Your business idea is in place, you have done your research and are sure you have a winning plan. But before you get too excited it's time to think about funding.
Getting the right funding in place early can help you set up your company faster, and more securely – but where should you look and what are your options?
Here’s a quick run-through of some of the funding options available to you if you’re over 18 and live in the UK. Of course, many of these options are also available to you if you’ve already started your business and just looking for a financial boost to take your business on to the next level.
If you’re looking to start or grow a business, you might be eligible to apply for a government-backed personal loan via Startup Loans at https://www.startuploans.co.uk
All owners or partners in a business can individually apply for up to £25,000 each, with a maximum of £100,000 available per business. The average loan is around £5,000 and needs to be paid back within five years. It’s unsecured too, so there’s no need to put forward any assets or guarantors to support an application.
If you’re successful, you also get 12 months of free mentoring and some exclusive business offers to help you along the way.
The Seed Enterprise Investment Scheme (SEIS) allows business investors to claim generous tax reliefs on the funding of up to £100,000 in a single year, making you a far more attractive option for investment. To qualify you must have been trading for less than two years. There are complex criteria for this scheme and it is important to follow specific processes to remain qualified. We would advise on consulting with an Accountant before starting the process.
Finding a small business grant
First port of call is to google small-business grants schemes in your district, as many local authorities offer funding to startups launching in the neighbourhood. For example, the Kent and Medway council fund offers financial assistance of 0 per cent interest loans of up to £500,000 to eligible startups in certain regions. There are also regular competitions awarding funding to startups with game-changing ideas, which are all collated on the Innovate UK page.
Crowdfunding gives startups an opportunity to not only simultaneously raise money and generate publicity, but also to gauge interest in a product and develop it as the business grows. Crowdfunding comes in two different flavours:
If your business is product-based, crowdfunding through platforms like Kickstarter and Indiegogo offers a way to ensure a healthy number of guaranteed sales before you even begin manufacturing. Not only does this give you the capital needed to get your startup off the ground, but when the investor’s reward is the product itself, you won’t have to give up shares in your company.

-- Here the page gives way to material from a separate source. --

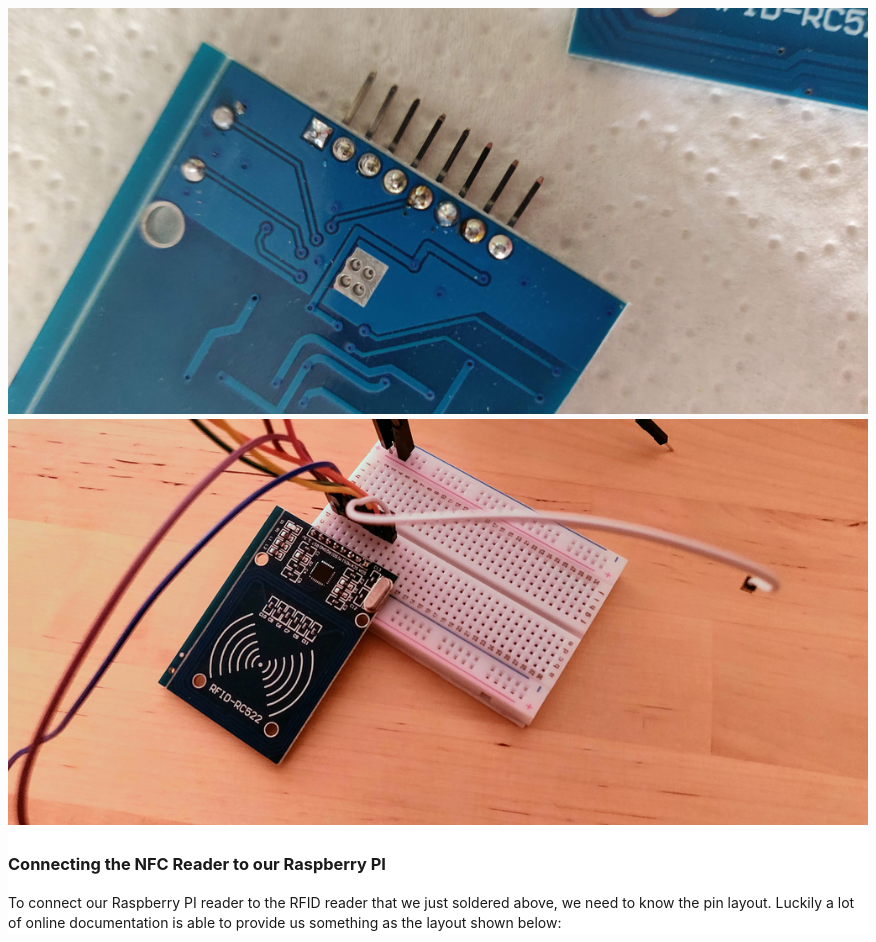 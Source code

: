 ![/assets/images/posts/minecraft-nfc/nfc-reader-soldering-done.jpg](/assets/images/posts/minecraft-nfc/nfc-reader-soldering-done.jpg)
![/assets/images/posts/minecraft-nfc/nfc-reader-breadboard.jpg](/assets/images/posts/minecraft-nfc/nfc-reader-breadboard.jpg)

### Connecting the NFC Reader to our Raspberry PI

To connect our Raspberry PI reader to the RFID reader that we just soldered above, we need to know the pin layout. Luckily a lot of online documentation is able to provide us something as the layout shown below:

Just make sure your pricing structure accounts for all of the hidden costs of producing and distributing your backers’ rewards.
Platforms such as Crowdcube and Seedrs allow you to raise cash by turning your supporters into shareholders. This is great for startups with a business that isn’t product-based, or for small companies that need to raise larger amounts of funding to expand. Investors on these platforms are given equity in your company, and so will likely invest more than a typical customer would.
Peer to Peer business loans
When it comes to handing out loans, large banks are typically risk-averse. As such, they don’t readily provide startup funding to businesses that haven’t yet proved themselves.
But other lenders aim to help young companies looking to expand. Funding Circle was the first peer-to-peer lender to launch in the UK and connects a small army of investors directly to new companies in need of cash: Qualifying startups are given easy access to unsecured business loans of up to £500,000. Zopa and RateSetter are similar to peer-to-peer lenders.
Angel investors are wealthy individuals looking to invest in startups at their earliest stages. Many angel investors have launched a successful business of their own. While you can always approach an investor one-on-one, it’s usually a better idea to pitch your startup to an angel-investment network. Here’s a list of angel investment networks in the UK, each of which specializes in different areas, business types, and industries.
A venture capitalist is an investor who funds small startups with very high growth potential. Almost every notable startup success story involves a VC, but this form of funding is rarer than most and usually only possible for companies that are expanding very quickly, or that have already had a round of seed funding from angel investors.
A venture capitalist also plays a large role in the operation of the company, becoming associates or partners. Understandably, many startups aren’t amenable to the idea of ceding a great deal of control over the direction of the company so early on, and courting this kind of investor can consume a huge amount of time and energy. The British Venture Capital Association provides a directory of venture-capital firms operating in the UK.